WHAT TO DO: What is printed must match, line for line, the records from their first line through the line containing "import pesapal", with pictures left out.

DATA TO EXAMINE:
╔══
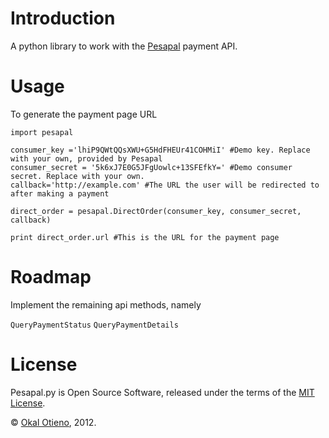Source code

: Introduction
============

A python library to work with the [Pesapal](https://www.pesapal.com) payment API.

Usage
=====

To generate the payment page URL

    import pesapal

    consumer_key ='lhiP9QWtQQsXWU+G5HdFHEUr41COHMiI' #Demo key. Replace with your own, provided by Pesapal
    consumer_secret = '5k6xJ7E0G5JFgUowlc+13SFEfkY=' #Demo consumer secret. Replace with your own.
    callback='http://example.com' #The URL the user will be redirected to after making a payment

    direct_order = pesapal.DirectOrder(consumer_key, consumer_secret, callback)

    print direct_order.url #This is the URL for the payment page

Roadmap
=======

Implement the remaining api methods, namely

`QueryPaymentStatus`
`QueryPaymentDetails`

License
=======

Pesapal.py is Open Source Software, released under the terms of the [MIT License](http://www.opensource.org/licenses/mit-license.php).

&copy; [Okal Otieno]('https://twitter.com/okalotieno'), 2012.
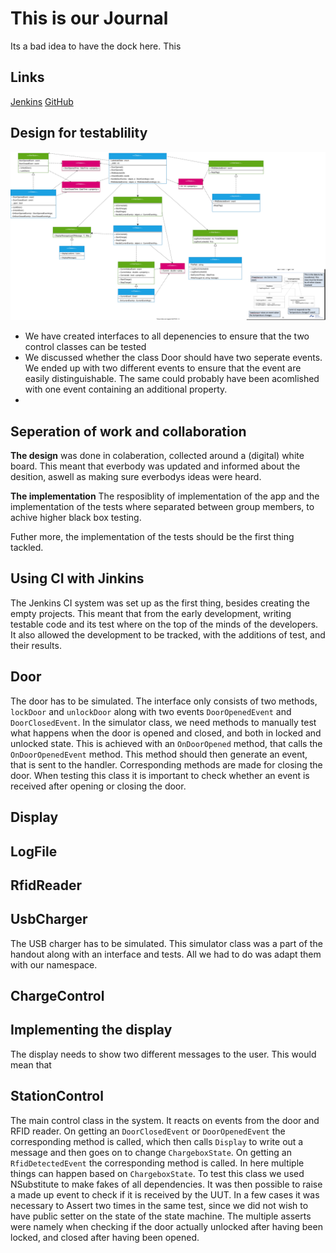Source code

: # This is our Journal
Its a bad idea to have the dock here. This

## Links
[Jenkins](http://ci3.ase.au.dk:8080/job/team04E22ChargeBox/)
[GitHub](https://github.com/bedstitest/handin_02_changeBox)

## Design for testablility

![class diagram](figs/classDiagram.svg)

- We have created interfaces to all depenencies to ensure that the two control classes can be tested
- We discussed whether the class Door should have two seperate events. We ended up with two different events to ensure that the event are easily distinguishable. The same could probably have been acomlished with one event containing an additional property.
- 

## Seperation of work and collaboration

**The design** was done in colaberation, collected around a (digital) white board. 
This meant that everbody was updated and informed about the desition, aswell as making sure everbodys ideas were heard. 

**The implementation** 
The resposiblity of implementation of the app and the implementation of the tests where separated between group members, to achive higher black box testing. 

Futher more, the implementation of the tests should be the first thing tackled. 



## Using CI with Jinkins 
The Jenkins CI system was set up as the first thing, besides creating the empty projects. 
This meant that from the early development, writing testable code and its test where on the top of the minds of the developers. 
It also allowed the development to be tracked, with the additions of test, and their results. 

## Door
The door has to be simulated. The interface only consists of two methods, `lockDoor` and `unlockDoor` along with two events `DoorOpenedEvent` and `DoorClosedEvent`. 
In the simulator class, we need methods to manually test what happens when the door is opened and closed, and both in locked and unlocked state. This is achieved with an `OnDoorOpened` method, that calls the `OnDoorOpenedEvent` method. This method should then generate an event, that is sent to the handler. Corresponding methods are made for closing the door.
When testing this class it is important to check whether an event is received after opening or closing the door.

## Display


## LogFile


## RfidReader


## UsbCharger
The USB charger has to be simulated. This simulator class was a part of the handout along with an interface and tests. All we had to do was adapt them with our namespace.

## ChargeControl


## Implementing the display 

The display needs to show two different messages to the user. 
This would mean that 

## StationControl
The main control class in the system. It reacts on events from the door and RFID reader. On getting an `DoorClosedEvent` or `DoorOpenedEvent` the corresponding method is called, which then calls `Display` to write out a message and then goes on to change `ChargeboxState`. On getting an `RfidDetectedEvent` the corresponding method is called. In here multiple things can happen based on `ChargeboxState`. 
To test this class we used NSubstitute to make fakes of all dependencies. It was then possible to raise a made up event to check if it is received by the UUT. In a few cases it was necessary to Assert two times in the same test, since we did not wish to have public setter on the state of the state machine. The multiple asserts were namely when checking if the door actually unlocked after having been locked, and closed after having been opened.
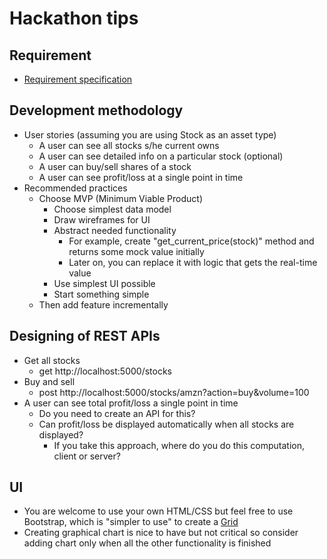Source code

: # Hackathon tips

## Requirement

- [Requirement specification](https://bitbucket.org/neuedamats/portfoliomanager/src/master/)

## Development methodology

- User stories (assuming you are using Stock as an asset type)
  - A user can see all stocks s/he current owns
  - A user can see detailed info on a particular stock (optional)
  - A user can buy/sell shares of a stock
  - A user can see profit/loss at a single point in time
- Recommended practices
  - Choose MVP (Minimum Viable Product)
    - Choose simplest data model
    - Draw wireframes for UI
    - Abstract needed functionality
      - For example, create "get_current_price(stock)" 
        method and returns some mock value initially
      - Later on, you can replace it with logic
        that gets the real-time value
    - Use simplest UI possible
    - Start something simple
  - Then add feature incrementally

## Designing of REST APIs

- Get all stocks
  - get http://localhost:5000/stocks
- Buy and sell 
  - post http://localhost:5000/stocks/amzn?action=buy&volume=100
- A user can see total profit/loss a single point in time
  - Do you need to create an API for this? 
  - Can profit/loss be displayed automatically 
    when all stocks are displayed?
    - If you take this approach, where do you do
      this computation, client or server?

## UI

- You are welcome to use your own HTML/CSS but
  feel free to use Bootstrap, which is "simpler
  to use" to create a [Grid](https://www.w3schools.com/bootstrap/bootstrap_grid_system.asp)
- Creating graphical chart is nice to have but
  not critical so consider adding chart only 
  when all the other functionality is finished
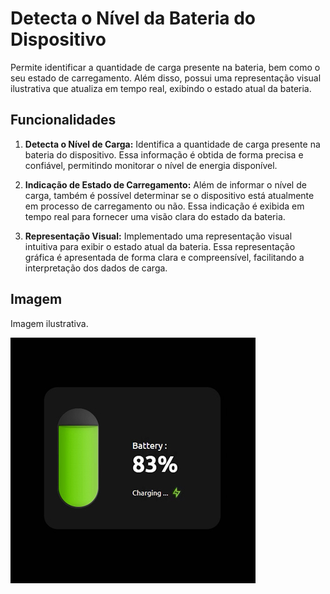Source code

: # Detecta o Nível da Bateria do Dispositivo

Permite identificar a quantidade de carga presente na bateria, bem como o seu estado de carregamento. Além disso, possui uma representação visual ilustrativa que atualiza em tempo real, exibindo o estado atual da bateria.

## Funcionalidades

1) **Detecta o Nível de Carga:** Identifica a quantidade de carga presente na bateria do dispositivo. Essa informação é obtida de forma precisa e confiável, permitindo monitorar o nível de energia disponível.

2) **Indicação de Estado de Carregamento:** Além de informar o nível de carga, também é possível determinar se o dispositivo está atualmente em processo de carregamento ou não. Essa indicação é exibida em tempo real para fornecer uma visão clara do estado da bateria.

3) **Representação Visual:** Implementado uma representação visual intuitiva para exibir o estado atual da bateria. Essa representação gráfica é apresentada de forma clara e compreensível, facilitando a interpretação dos dados de carga.


## Imagem

Imagem ilustrativa.


![Imagem](image/screenshot.jpg)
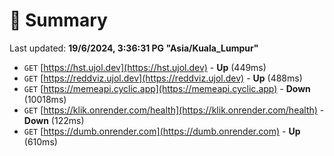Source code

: # 📖 Summary
Last updated: **19/6/2024, 3:36:31 PG "Asia/Kuala_Lumpur"**

- `GET` [https://hst.ujol.dev](https://hst.ujol.dev) - **Up** (449ms)
- `GET` [https://reddviz.ujol.dev](https://reddviz.ujol.dev) - **Up** (488ms)
- `GET` [https://memeapi.cyclic.app](https://memeapi.cyclic.app) - **Down** (10018ms)
- `GET` [https://klik.onrender.com/health](https://klik.onrender.com/health) - **Down** (122ms)
- `GET` [https://dumb.onrender.com](https://dumb.onrender.com) - **Up** (610ms)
╚══
RESPONSE FOR THIS EXERCISE:
Source code

: Introduction
============

A python library to work with the [Pesapal](https://www.pesapal.com) payment API.

Usage
=====

To generate the payment page URL

    import pesapal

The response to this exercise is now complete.